(Dataset entries)
—————

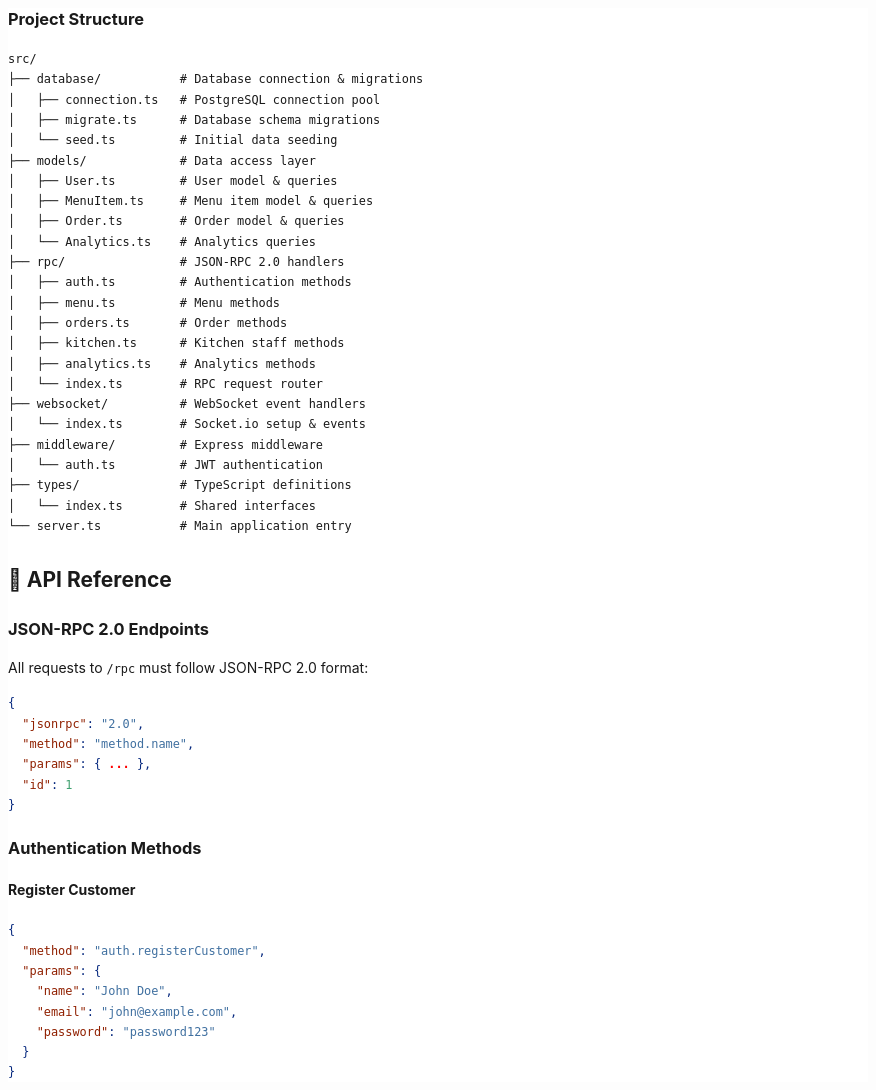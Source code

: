 ### Project Structure
```
src/
├── database/           # Database connection & migrations
│   ├── connection.ts   # PostgreSQL connection pool
│   ├── migrate.ts      # Database schema migrations
│   └── seed.ts         # Initial data seeding
├── models/             # Data access layer
│   ├── User.ts         # User model & queries
│   ├── MenuItem.ts     # Menu item model & queries
│   ├── Order.ts        # Order model & queries
│   └── Analytics.ts    # Analytics queries
├── rpc/                # JSON-RPC 2.0 handlers
│   ├── auth.ts         # Authentication methods
│   ├── menu.ts         # Menu methods
│   ├── orders.ts       # Order methods
│   ├── kitchen.ts      # Kitchen staff methods
│   ├── analytics.ts    # Analytics methods
│   └── index.ts        # RPC request router
├── websocket/          # WebSocket event handlers
│   └── index.ts        # Socket.io setup & events
├── middleware/         # Express middleware
│   └── auth.ts         # JWT authentication
├── types/              # TypeScript definitions
│   └── index.ts        # Shared interfaces
└── server.ts           # Main application entry
```

## 📡 API Reference

### JSON-RPC 2.0 Endpoints

All requests to `/rpc` must follow JSON-RPC 2.0 format:

```json
{
  "jsonrpc": "2.0",
  "method": "method.name",
  "params": { ... },
  "id": 1
}
```

### Authentication Methods

#### Register Customer
```json
{
  "method": "auth.registerCustomer",
  "params": {
    "name": "John Doe",
    "email": "john@example.com",
    "password": "password123"
  }
}
```
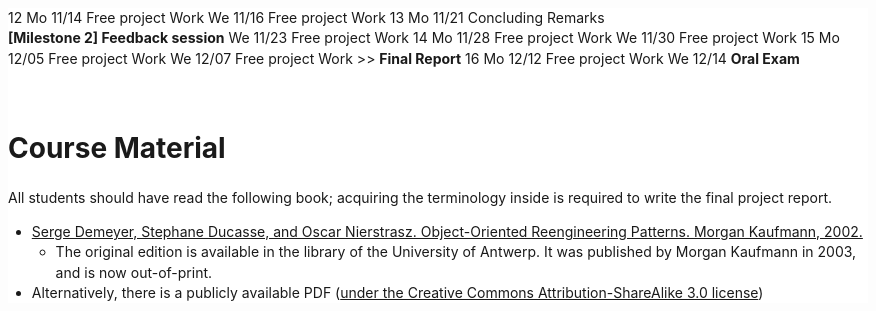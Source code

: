 <tr>
<td style="border: 1px solid black;">12</td>
<td style="border: 1px solid black;">Mo 11/14</td>
<td style="border: 1px solid black;">Free project Work</td>
<td style="border: 1px solid black;">We 11/16</td>
<td style="border: 1px solid black;">Free project Work </td>
</tr>

<tr>
<td style="border: 1px solid black;">13</td>
<td style="border: 1px solid black;">Mo 11/21</td>
<td style="border: 1px solid black;">Concluding Remarks <br> <b>[Milestone 2] Feedback session</b></td>
<td style="border: 1px solid black;">We 11/23</td>
<td style="border: 1px solid black;">Free project Work</td>
</tr>

<tr>
<td style="border: 1px solid black;">14</td>
<td style="border: 1px solid black;">Mo 11/28</td>
<td style="border: 1px solid black;">Free project Work</td>
<td style="border: 1px solid black;">We 11/30</td>
<td style="border: 1px solid black;">Free project Work</td>
</tr>

<tr>
<td style="border: 1px solid black;">15</td>
<td style="border: 1px solid black;">Mo 12/05</td>
<td style="border: 1px solid black;">Free project Work</td>
<td style="border: 1px solid black;">We 12/07</td>
<td style="border: 1px solid black;">Free project Work >> <b>Final Report</b></td>
</tr>

<tr>
<td style="border: 1px solid black;">16</td>
<td style="border: 1px solid black;">Mo 12/12</td>
<td style="border: 1px solid black;">Free project Work</td>
<td style="border: 1px solid black;">We 12/14</td>
<td style="border: 1px solid black;"><b> Oral Exam</b></td>
</tr>

</table>

<br/>
<br/>

Course Material
=======
All students should have read the following book; acquiring the terminology inside is required to write the final project report.
* [Serge Demeyer, Stephane Ducasse, and Oscar Nierstrasz. Object-Oriented Reengineering Patterns. Morgan Kaufmann, 2002.](http://scg.unibe.ch/download/oorp/)
  * The original edition is available in the library of the University of Antwerp. It was published by Morgan Kaufmann in 2003, and is now out-of-print. 
* Alternatively, there is a publicly available PDF ([under the Creative Commons Attribution-ShareAlike 3.0 license](https://creativecommons.org/licenses/by-sa/3.0/))
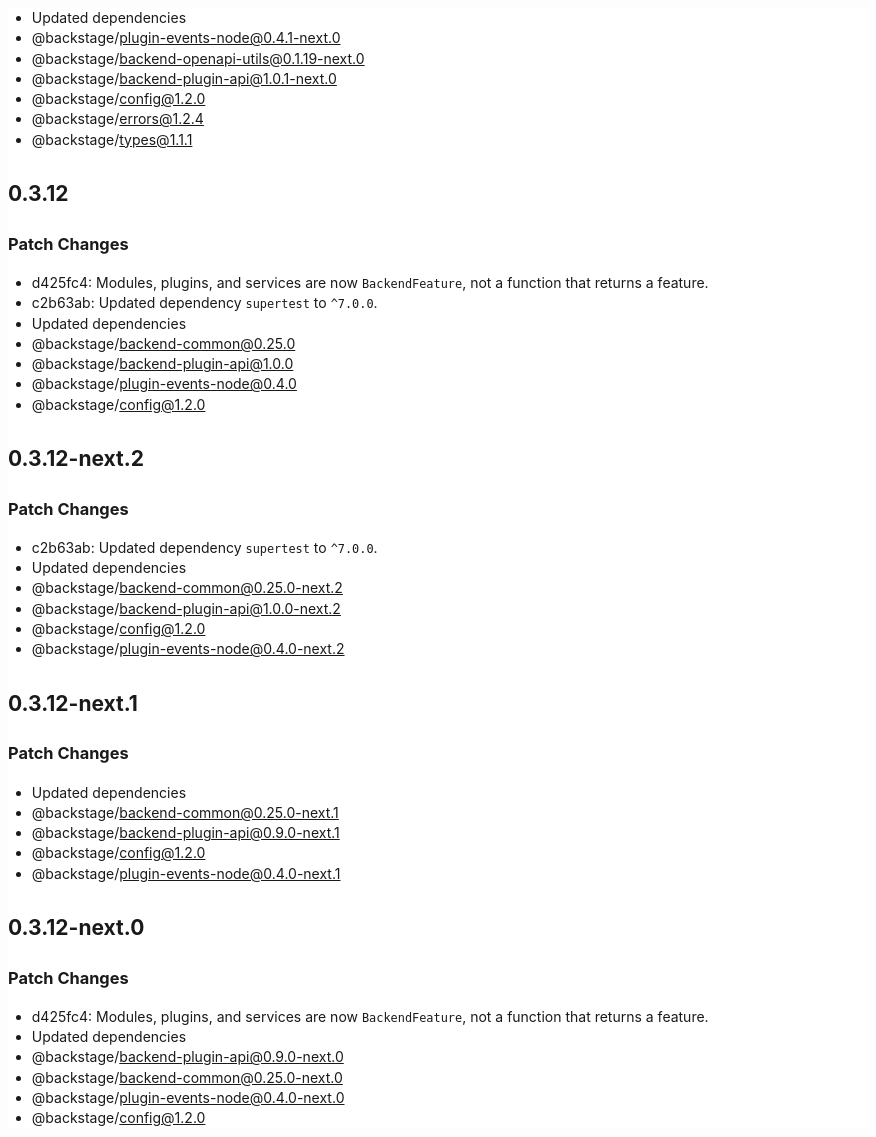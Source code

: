 - Updated dependencies
 - @backstage/plugin-events-node@0.4.1-next.0
 - @backstage/backend-openapi-utils@0.1.19-next.0
 - @backstage/backend-plugin-api@1.0.1-next.0
 - @backstage/config@1.2.0
 - @backstage/errors@1.2.4
 - @backstage/types@1.1.1

## 0.3.12

### Patch Changes

- d425fc4: Modules, plugins, and services are now `BackendFeature`, not a function that returns a feature.
- c2b63ab: Updated dependency `supertest` to `^7.0.0`.
- Updated dependencies
 - @backstage/backend-common@0.25.0
 - @backstage/backend-plugin-api@1.0.0
 - @backstage/plugin-events-node@0.4.0
 - @backstage/config@1.2.0

## 0.3.12-next.2

### Patch Changes

- c2b63ab: Updated dependency `supertest` to `^7.0.0`.
- Updated dependencies
 - @backstage/backend-common@0.25.0-next.2
 - @backstage/backend-plugin-api@1.0.0-next.2
 - @backstage/config@1.2.0
 - @backstage/plugin-events-node@0.4.0-next.2

## 0.3.12-next.1

### Patch Changes

- Updated dependencies
 - @backstage/backend-common@0.25.0-next.1
 - @backstage/backend-plugin-api@0.9.0-next.1
 - @backstage/config@1.2.0
 - @backstage/plugin-events-node@0.4.0-next.1

## 0.3.12-next.0

### Patch Changes

- d425fc4: Modules, plugins, and services are now `BackendFeature`, not a function that returns a feature.
- Updated dependencies
 - @backstage/backend-plugin-api@0.9.0-next.0
 - @backstage/backend-common@0.25.0-next.0
 - @backstage/plugin-events-node@0.4.0-next.0
 - @backstage/config@1.2.0
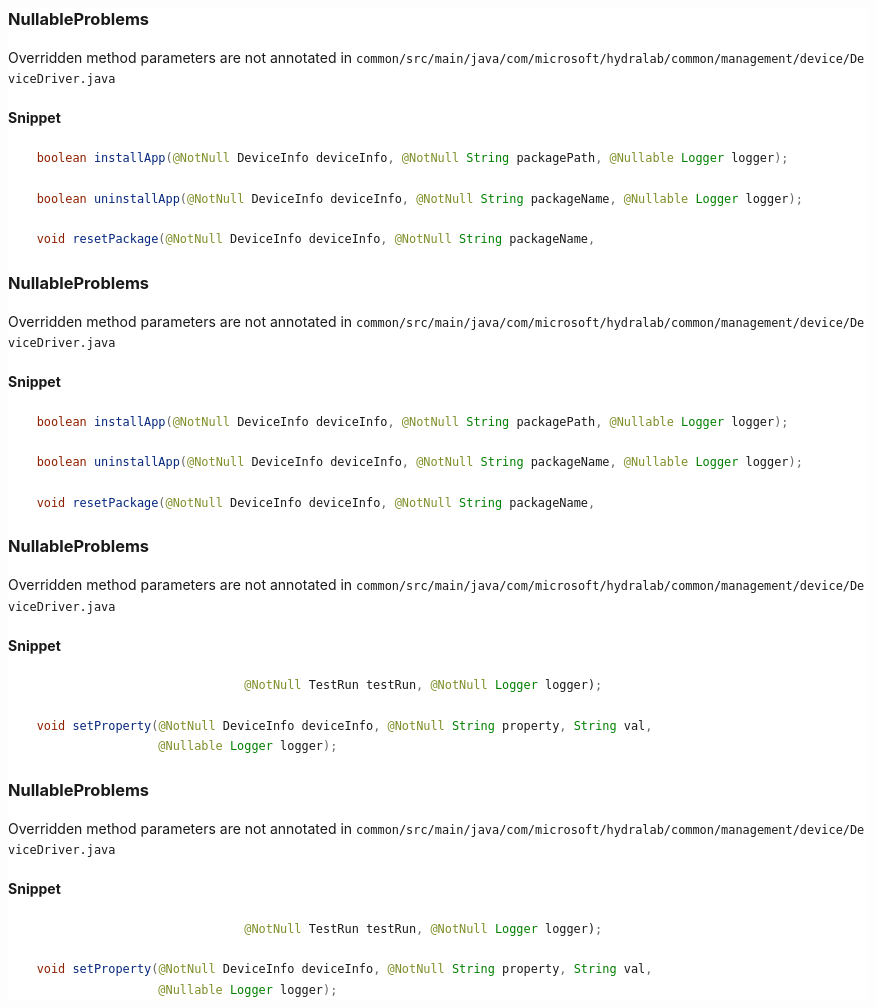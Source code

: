 ### NullableProblems
Overridden method parameters are not annotated
in `common/src/main/java/com/microsoft/hydralab/common/management/device/DeviceDriver.java`
#### Snippet
```java
    boolean installApp(@NotNull DeviceInfo deviceInfo, @NotNull String packagePath, @Nullable Logger logger);

    boolean uninstallApp(@NotNull DeviceInfo deviceInfo, @NotNull String packageName, @Nullable Logger logger);

    void resetPackage(@NotNull DeviceInfo deviceInfo, @NotNull String packageName,
```

### NullableProblems
Overridden method parameters are not annotated
in `common/src/main/java/com/microsoft/hydralab/common/management/device/DeviceDriver.java`
#### Snippet
```java
    boolean installApp(@NotNull DeviceInfo deviceInfo, @NotNull String packagePath, @Nullable Logger logger);

    boolean uninstallApp(@NotNull DeviceInfo deviceInfo, @NotNull String packageName, @Nullable Logger logger);

    void resetPackage(@NotNull DeviceInfo deviceInfo, @NotNull String packageName,
```

### NullableProblems
Overridden method parameters are not annotated
in `common/src/main/java/com/microsoft/hydralab/common/management/device/DeviceDriver.java`
#### Snippet
```java
                                 @NotNull TestRun testRun, @NotNull Logger logger);

    void setProperty(@NotNull DeviceInfo deviceInfo, @NotNull String property, String val,
                     @Nullable Logger logger);

```

### NullableProblems
Overridden method parameters are not annotated
in `common/src/main/java/com/microsoft/hydralab/common/management/device/DeviceDriver.java`
#### Snippet
```java
                                 @NotNull TestRun testRun, @NotNull Logger logger);

    void setProperty(@NotNull DeviceInfo deviceInfo, @NotNull String property, String val,
                     @Nullable Logger logger);

```
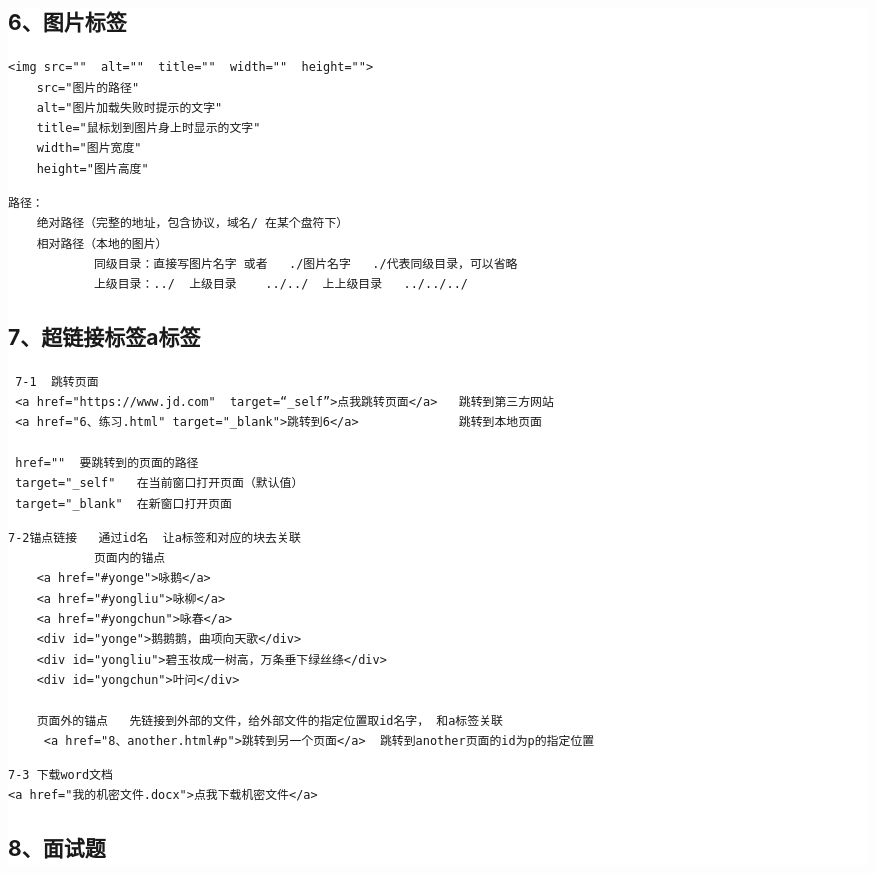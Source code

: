 ## 6、图片标签

```
<img src=""  alt=""  title=""  width=""  height="">
	src="图片的路径"
	alt="图片加载失败时提示的文字"
	title="鼠标划到图片身上时显示的文字"
	width="图片宽度"
	height="图片高度"
```

```
路径：
	绝对路径（完整的地址，包含协议，域名/ 在某个盘符下）
    相对路径（本地的图片）
            同级目录：直接写图片名字 或者   ./图片名字   ./代表同级目录，可以省略
            上级目录：../  上级目录    ../../  上上级目录   ../../../

```

## 7、超链接标签a标签

```
 7-1  跳转页面
 <a href="https://www.jd.com"  target=“_self”>点我跳转页面</a>   跳转到第三方网站
 <a href="6、练习.html" target="_blank">跳转到6</a>			   跳转到本地页面
 
 href=""  要跳转到的页面的路径
 target="_self"   在当前窗口打开页面（默认值）
 target="_blank"  在新窗口打开页面 
```

```
7-2锚点链接   通过id名  让a标签和对应的块去关联
			页面内的锚点
 	<a href="#yonge">咏鹅</a>
    <a href="#yongliu">咏柳</a>
    <a href="#yongchun">咏春</a>
    <div id="yonge">鹅鹅鹅，曲项向天歌</div>
    <div id="yongliu">碧玉妆成一树高，万条垂下绿丝绦</div>
    <div id="yongchun">叶问</div>
    
    页面外的锚点   先链接到外部的文件，给外部文件的指定位置取id名字， 和a标签关联
     <a href="8、another.html#p">跳转到另一个页面</a>  跳转到another页面的id为p的指定位置
```

```
7-3 下载word文档
<a href="我的机密文件.docx">点我下载机密文件</a>
```

## 8、面试题
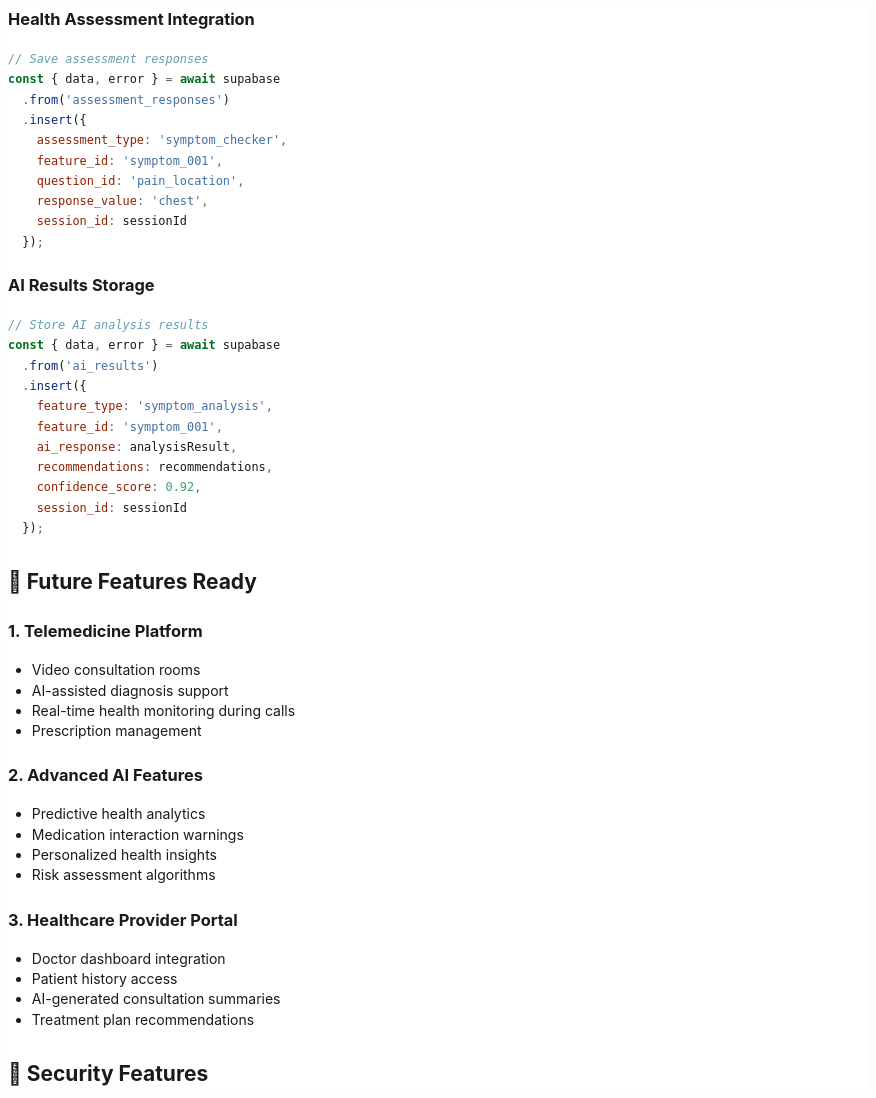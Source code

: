 ### Health Assessment Integration
```javascript
// Save assessment responses
const { data, error } = await supabase
  .from('assessment_responses')
  .insert({
    assessment_type: 'symptom_checker',
    feature_id: 'symptom_001',
    question_id: 'pain_location',
    response_value: 'chest',
    session_id: sessionId
  });
```

### AI Results Storage
```javascript
// Store AI analysis results
const { data, error } = await supabase
  .from('ai_results')
  .insert({
    feature_type: 'symptom_analysis',
    feature_id: 'symptom_001',
    ai_response: analysisResult,
    recommendations: recommendations,
    confidence_score: 0.92,
    session_id: sessionId
  });
```

## 🔮 Future Features Ready

### 1. Telemedicine Platform
- Video consultation rooms
- AI-assisted diagnosis support
- Real-time health monitoring during calls
- Prescription management

### 2. Advanced AI Features
- Predictive health analytics
- Medication interaction warnings
- Personalized health insights
- Risk assessment algorithms

### 3. Healthcare Provider Portal
- Doctor dashboard integration
- Patient history access
- AI-generated consultation summaries
- Treatment plan recommendations

## 🔐 Security Features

—————

§ WHAT THE EXERCISE ASKS
Identify the lines in the entries above that contain "yonge", then copy them out.

§ RESULT
 	<a href="#yonge">咏鹅</a>
    <div id="yonge">鹅鹅鹅，曲项向天歌</div>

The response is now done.